Monday, June 23, 2025

Vietnam Redux, Part Three - The Coast and Hue

A few hours north of Hội An was our next destination Hue. To get there we all loaded into a small van and headed north.  Along the way we stopped at Da Nang, a familiar name from the Vietnam War.  Over two millennia Da Nang has had many different names, and different occupiers.  It is the fifth largest city in Vietnam and has always been a key port, for the Vietnamese, Chinese, Japanese, French and US.  Da Nang was the principal port of entry for the US occupation.  During that time the airport was the busiest in the world.  

US Military coming ashore on Da Nang beach.

Bill on same beach today (I at least wade in every body of water I visit)

Da Nang waterfront skyline rivals any modern urban beach city

Hue has been settled for over 20,000 years, and has been an independent nation for two millennia.  It was the imperial capital from the early nineteenth century through the French occupation to the end of the monarchy in 1945.  Its walled palace is called the Imperial City and faces the Perfume River.  
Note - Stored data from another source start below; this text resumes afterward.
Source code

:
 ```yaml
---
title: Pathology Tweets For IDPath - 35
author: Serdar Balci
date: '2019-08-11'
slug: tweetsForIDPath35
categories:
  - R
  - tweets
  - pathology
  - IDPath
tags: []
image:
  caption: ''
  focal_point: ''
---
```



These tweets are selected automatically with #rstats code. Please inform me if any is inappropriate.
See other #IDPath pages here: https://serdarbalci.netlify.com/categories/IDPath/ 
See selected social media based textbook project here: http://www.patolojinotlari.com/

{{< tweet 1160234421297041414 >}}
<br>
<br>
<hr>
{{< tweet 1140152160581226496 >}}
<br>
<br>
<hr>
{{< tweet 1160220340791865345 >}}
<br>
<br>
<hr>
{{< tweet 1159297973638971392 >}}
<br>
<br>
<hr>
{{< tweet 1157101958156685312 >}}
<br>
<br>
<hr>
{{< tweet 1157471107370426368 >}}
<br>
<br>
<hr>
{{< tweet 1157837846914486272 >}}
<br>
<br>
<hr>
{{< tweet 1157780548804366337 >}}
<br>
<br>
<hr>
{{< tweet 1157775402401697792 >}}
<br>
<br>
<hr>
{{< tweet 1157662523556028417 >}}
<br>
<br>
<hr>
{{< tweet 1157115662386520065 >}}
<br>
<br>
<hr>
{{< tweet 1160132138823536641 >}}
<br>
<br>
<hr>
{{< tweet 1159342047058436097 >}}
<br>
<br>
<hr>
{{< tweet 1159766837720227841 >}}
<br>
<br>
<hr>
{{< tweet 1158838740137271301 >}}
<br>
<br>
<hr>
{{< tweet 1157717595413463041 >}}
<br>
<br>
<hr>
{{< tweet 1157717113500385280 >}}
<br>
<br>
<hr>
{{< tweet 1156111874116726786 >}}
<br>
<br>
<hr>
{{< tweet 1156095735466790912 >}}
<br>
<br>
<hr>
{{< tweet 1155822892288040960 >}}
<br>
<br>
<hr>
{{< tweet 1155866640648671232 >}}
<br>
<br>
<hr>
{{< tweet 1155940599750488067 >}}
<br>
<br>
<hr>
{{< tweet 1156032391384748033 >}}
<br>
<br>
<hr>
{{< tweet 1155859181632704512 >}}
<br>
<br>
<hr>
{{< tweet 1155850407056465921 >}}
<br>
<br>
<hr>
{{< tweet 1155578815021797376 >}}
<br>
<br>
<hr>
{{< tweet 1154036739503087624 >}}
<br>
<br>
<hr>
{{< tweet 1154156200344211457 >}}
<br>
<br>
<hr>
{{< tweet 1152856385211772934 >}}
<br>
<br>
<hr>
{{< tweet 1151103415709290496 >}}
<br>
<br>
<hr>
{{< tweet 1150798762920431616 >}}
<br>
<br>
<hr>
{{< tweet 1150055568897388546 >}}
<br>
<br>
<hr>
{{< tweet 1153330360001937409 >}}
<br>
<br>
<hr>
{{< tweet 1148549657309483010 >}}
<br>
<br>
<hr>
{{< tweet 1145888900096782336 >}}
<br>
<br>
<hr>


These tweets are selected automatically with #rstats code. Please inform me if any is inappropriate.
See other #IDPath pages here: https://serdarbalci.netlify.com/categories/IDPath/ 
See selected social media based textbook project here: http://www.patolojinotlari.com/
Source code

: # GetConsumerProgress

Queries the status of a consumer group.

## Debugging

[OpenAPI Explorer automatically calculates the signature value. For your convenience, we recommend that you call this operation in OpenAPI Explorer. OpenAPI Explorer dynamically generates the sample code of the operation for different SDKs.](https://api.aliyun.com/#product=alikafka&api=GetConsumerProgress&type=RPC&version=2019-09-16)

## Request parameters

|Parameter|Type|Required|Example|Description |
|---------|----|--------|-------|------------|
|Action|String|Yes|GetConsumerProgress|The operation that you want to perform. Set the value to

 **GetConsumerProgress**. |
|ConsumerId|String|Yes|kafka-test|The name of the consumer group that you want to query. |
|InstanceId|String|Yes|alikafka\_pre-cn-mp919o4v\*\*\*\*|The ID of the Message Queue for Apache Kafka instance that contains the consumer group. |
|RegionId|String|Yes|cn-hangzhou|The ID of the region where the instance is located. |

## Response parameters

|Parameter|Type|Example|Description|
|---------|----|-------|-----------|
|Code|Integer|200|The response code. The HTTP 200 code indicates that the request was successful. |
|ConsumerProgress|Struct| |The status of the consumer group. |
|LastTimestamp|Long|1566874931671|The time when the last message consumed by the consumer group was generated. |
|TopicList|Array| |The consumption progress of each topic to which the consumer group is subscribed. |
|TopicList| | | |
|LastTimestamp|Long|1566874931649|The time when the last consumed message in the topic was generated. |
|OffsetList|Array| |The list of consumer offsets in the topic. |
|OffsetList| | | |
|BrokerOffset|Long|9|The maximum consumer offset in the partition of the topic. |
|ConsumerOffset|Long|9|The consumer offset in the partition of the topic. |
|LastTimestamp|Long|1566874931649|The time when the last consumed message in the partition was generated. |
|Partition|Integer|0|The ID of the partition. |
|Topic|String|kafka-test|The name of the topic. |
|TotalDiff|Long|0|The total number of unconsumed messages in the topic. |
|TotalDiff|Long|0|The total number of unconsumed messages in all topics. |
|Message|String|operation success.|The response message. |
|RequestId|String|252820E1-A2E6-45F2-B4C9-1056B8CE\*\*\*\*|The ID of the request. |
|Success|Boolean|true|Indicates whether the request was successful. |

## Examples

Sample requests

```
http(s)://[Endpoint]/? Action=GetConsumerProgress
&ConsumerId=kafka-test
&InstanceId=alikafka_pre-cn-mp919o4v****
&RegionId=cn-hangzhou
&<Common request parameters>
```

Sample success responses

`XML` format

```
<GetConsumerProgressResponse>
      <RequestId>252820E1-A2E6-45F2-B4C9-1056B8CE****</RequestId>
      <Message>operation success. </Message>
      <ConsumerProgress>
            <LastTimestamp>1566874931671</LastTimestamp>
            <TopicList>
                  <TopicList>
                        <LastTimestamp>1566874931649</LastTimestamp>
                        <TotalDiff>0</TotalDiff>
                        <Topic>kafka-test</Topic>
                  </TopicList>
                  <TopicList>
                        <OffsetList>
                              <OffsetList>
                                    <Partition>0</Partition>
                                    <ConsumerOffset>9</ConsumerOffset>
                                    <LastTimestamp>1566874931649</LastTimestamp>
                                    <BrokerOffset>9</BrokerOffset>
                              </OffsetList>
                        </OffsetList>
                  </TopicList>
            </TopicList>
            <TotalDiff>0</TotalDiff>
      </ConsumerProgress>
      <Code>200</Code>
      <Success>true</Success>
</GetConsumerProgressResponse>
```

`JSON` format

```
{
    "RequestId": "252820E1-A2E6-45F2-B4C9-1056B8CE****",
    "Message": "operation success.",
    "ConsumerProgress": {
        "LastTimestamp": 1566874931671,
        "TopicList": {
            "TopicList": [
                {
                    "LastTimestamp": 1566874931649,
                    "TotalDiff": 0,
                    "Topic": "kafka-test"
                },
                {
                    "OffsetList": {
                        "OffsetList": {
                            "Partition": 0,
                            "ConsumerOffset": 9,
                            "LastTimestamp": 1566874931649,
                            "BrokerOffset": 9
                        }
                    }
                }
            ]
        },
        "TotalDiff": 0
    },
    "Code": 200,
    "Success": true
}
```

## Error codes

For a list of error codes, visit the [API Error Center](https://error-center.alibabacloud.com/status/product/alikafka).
Entry to the Imperial City

The fashion of Hue set the standard for what we consider traditional Vietnamese.  

Young ladies at the Imperial City

Wedding couple with more historic outfits

In the Imperial City gardens

An unrestored gate within the Imperial City.  Its color and architecture reminded us of Angor Wat in neighboring Cambodia.

Temple in the Imperial City

Restored detail of column with Chinese influence

The emperor's palace, a combination of French Rococo and Vietnamese

Quite excessively ornate but of that period for Emperors

The Library for the emperor's private study.  

After our touring of the Palace in the evening we went for a home cooked dinner.  The family has owned their own home for several generations and their extended family lives with them.  They have dinner every night together.  Too much togetherness.  


In 1963 the US backed South Vietnamese government of Dinh Diem, who was a member of the minority Catholic population.  He instituted policies that favored the Catholics for public office, military advancement and land allocations while persecuting the majority Buddhists. Thích Quảng Đức, a monk who was born in Hue traveled to the capital of Sai-Gon with two fellow monks.  They notified the press that "something important" would happen at a particular intersection.  Very few press showed up as there had been many buddhist protests.  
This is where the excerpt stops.